== Exercise material

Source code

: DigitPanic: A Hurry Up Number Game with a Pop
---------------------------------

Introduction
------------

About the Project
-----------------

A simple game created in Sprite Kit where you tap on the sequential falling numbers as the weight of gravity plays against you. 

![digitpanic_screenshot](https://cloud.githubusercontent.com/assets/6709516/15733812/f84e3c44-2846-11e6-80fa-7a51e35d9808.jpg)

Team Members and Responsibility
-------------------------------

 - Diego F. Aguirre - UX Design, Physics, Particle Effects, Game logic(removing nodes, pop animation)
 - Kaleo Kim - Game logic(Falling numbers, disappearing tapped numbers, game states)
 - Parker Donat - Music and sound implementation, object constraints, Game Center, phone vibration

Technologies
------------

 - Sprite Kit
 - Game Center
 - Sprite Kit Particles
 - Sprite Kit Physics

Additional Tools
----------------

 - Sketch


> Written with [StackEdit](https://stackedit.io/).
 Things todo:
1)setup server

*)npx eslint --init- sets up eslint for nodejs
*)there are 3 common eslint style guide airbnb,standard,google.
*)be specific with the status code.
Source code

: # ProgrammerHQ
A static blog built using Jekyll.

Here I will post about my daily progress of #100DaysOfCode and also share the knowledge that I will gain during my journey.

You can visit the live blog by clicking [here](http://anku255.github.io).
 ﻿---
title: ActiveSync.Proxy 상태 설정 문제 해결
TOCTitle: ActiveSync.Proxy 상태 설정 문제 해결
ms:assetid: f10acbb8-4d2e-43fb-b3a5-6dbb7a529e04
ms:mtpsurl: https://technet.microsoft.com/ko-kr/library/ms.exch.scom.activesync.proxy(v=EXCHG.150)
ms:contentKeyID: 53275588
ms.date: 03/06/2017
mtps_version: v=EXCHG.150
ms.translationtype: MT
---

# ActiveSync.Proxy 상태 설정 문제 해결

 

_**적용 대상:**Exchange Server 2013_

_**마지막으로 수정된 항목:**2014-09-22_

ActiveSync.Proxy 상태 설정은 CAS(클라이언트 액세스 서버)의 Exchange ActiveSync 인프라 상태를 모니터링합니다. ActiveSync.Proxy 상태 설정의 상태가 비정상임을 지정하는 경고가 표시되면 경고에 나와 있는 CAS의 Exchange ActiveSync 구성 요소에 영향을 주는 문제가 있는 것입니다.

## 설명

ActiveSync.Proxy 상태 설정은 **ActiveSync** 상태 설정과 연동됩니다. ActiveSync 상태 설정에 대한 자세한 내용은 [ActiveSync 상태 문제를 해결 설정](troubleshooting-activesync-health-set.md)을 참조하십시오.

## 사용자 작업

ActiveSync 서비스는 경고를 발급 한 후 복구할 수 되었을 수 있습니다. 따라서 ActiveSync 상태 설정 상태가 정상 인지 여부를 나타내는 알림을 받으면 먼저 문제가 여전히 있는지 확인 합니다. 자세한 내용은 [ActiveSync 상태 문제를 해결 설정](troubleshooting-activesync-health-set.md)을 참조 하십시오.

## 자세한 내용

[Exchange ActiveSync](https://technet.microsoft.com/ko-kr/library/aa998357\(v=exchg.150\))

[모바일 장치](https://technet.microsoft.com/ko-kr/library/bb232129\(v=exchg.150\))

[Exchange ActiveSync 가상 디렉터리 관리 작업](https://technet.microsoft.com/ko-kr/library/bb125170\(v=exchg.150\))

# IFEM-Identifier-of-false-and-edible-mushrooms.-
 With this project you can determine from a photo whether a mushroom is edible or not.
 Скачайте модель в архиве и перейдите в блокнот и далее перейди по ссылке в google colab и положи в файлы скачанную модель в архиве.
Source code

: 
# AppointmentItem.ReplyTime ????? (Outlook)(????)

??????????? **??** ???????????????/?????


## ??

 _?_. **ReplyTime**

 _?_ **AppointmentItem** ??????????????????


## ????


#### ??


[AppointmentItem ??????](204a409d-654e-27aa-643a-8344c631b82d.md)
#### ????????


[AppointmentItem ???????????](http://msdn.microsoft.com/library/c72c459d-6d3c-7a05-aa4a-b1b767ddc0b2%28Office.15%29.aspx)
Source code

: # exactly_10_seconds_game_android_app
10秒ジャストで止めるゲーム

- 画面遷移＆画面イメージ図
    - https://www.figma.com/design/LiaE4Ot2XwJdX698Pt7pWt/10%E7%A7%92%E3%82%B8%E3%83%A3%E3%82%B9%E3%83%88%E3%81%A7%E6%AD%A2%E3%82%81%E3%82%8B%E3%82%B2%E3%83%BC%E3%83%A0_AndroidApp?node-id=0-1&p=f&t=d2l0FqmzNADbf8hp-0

====

• [Your goal]
Look through the entries and return each line that has the word "edible" in it.

• [Answer below]
# IFEM-Identifier-of-false-and-edible-mushrooms.-
 With this project you can determine from a photo whether a mushroom is edible or not.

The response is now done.